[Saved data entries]
┄┄┄┄┄┄┄┄┄┄

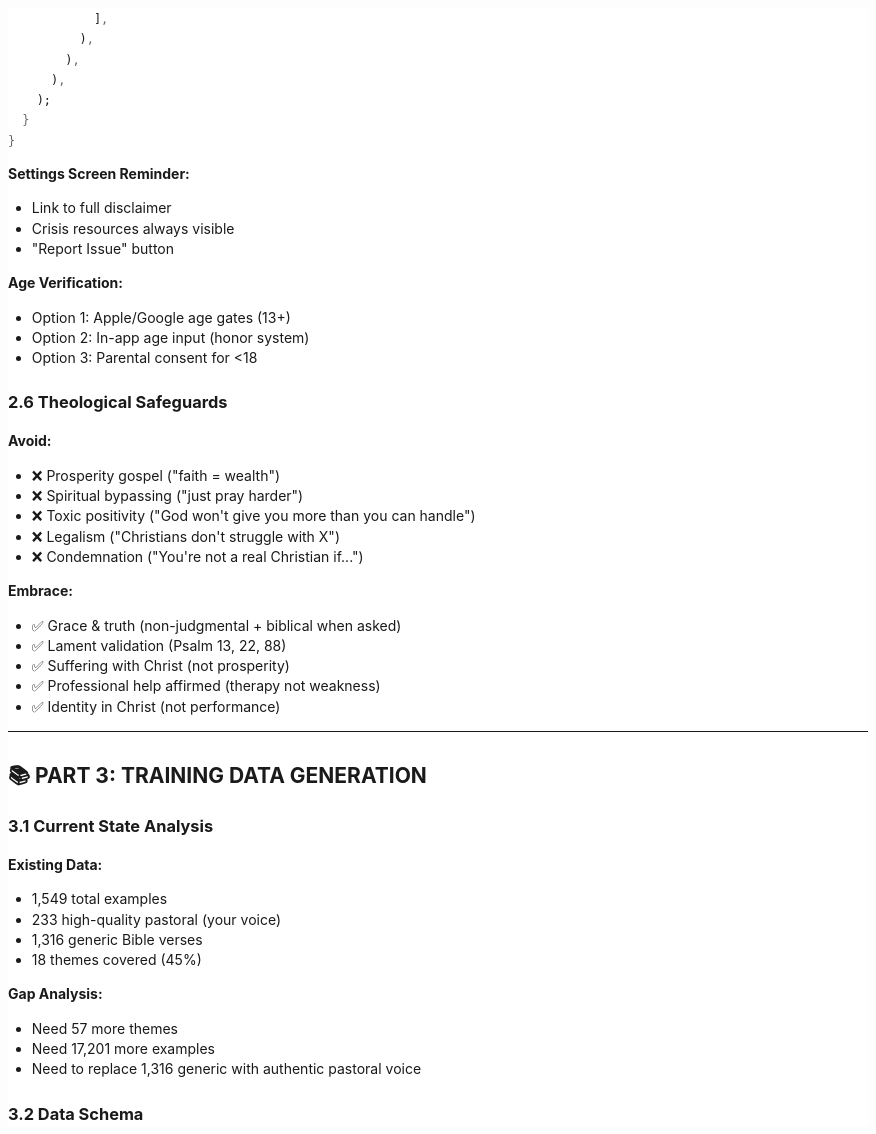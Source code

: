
 ```dart
            ],
          ),
        ),
      ),
    );
  }
}
```

**Settings Screen Reminder:**
- Link to full disclaimer
- Crisis resources always visible
- "Report Issue" button

**Age Verification:**
- Option 1: Apple/Google age gates (13+)
- Option 2: In-app age input (honor system)
- Option 3: Parental consent for <18

### 2.6 Theological Safeguards

**Avoid:**
- ❌ Prosperity gospel ("faith = wealth")
- ❌ Spiritual bypassing ("just pray harder")
- ❌ Toxic positivity ("God won't give you more than you can handle")
- ❌ Legalism ("Christians don't struggle with X")
- ❌ Condemnation ("You're not a real Christian if...")

**Embrace:**
- ✅ Grace & truth (non-judgmental + biblical when asked)
- ✅ Lament validation (Psalm 13, 22, 88)
- ✅ Suffering with Christ (not prosperity)
- ✅ Professional help affirmed (therapy not weakness)
- ✅ Identity in Christ (not performance)

---

## 📚 PART 3: TRAINING DATA GENERATION

### 3.1 Current State Analysis

**Existing Data:**
- 1,549 total examples
- 233 high-quality pastoral (your voice)
- 1,316 generic Bible verses
- 18 themes covered (45%)

**Gap Analysis:**
- Need 57 more themes
- Need 17,201 more examples
- Need to replace 1,316 generic with authentic pastoral voice

### 3.2 Data Schema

┄┄┄┄┄┄┄┄┄┄

◆ **TASK DESCRIPTION**
The records above should be duplicated exactly, with none of their pictures kept.

◆ **COMPLETED EXERCISE**
Source code

:
 ```dart
            ],
          ),
        ),
      ),
    );
  }
}
```

**Settings Screen Reminder:**
- Link to full disclaimer
- Crisis resources always visible
- "Report Issue" button

**Age Verification:**
- Option 1: Apple/Google age gates (13+)
- Option 2: In-app age input (honor system)
- Option 3: Parental consent for <18

### 2.6 Theological Safeguards

**Avoid:**
- ❌ Prosperity gospel ("faith = wealth")
- ❌ Spiritual bypassing ("just pray harder")
- ❌ Toxic positivity ("God won't give you more than you can handle")
- ❌ Legalism ("Christians don't struggle with X")
- ❌ Condemnation ("You're not a real Christian if...")

**Embrace:**
- ✅ Grace & truth (non-judgmental + biblical when asked)
- ✅ Lament validation (Psalm 13, 22, 88)
- ✅ Suffering with Christ (not prosperity)
- ✅ Professional help affirmed (therapy not weakness)
- ✅ Identity in Christ (not performance)

---

## 📚 PART 3: TRAINING DATA GENERATION

### 3.1 Current State Analysis

**Existing Data:**
- 1,549 total examples
- 233 high-quality pastoral (your voice)
- 1,316 generic Bible verses
- 18 themes covered (45%)

**Gap Analysis:**
- Need 57 more themes
- Need 17,201 more examples
- Need to replace 1,316 generic with authentic pastoral voice

### 3.2 Data Schema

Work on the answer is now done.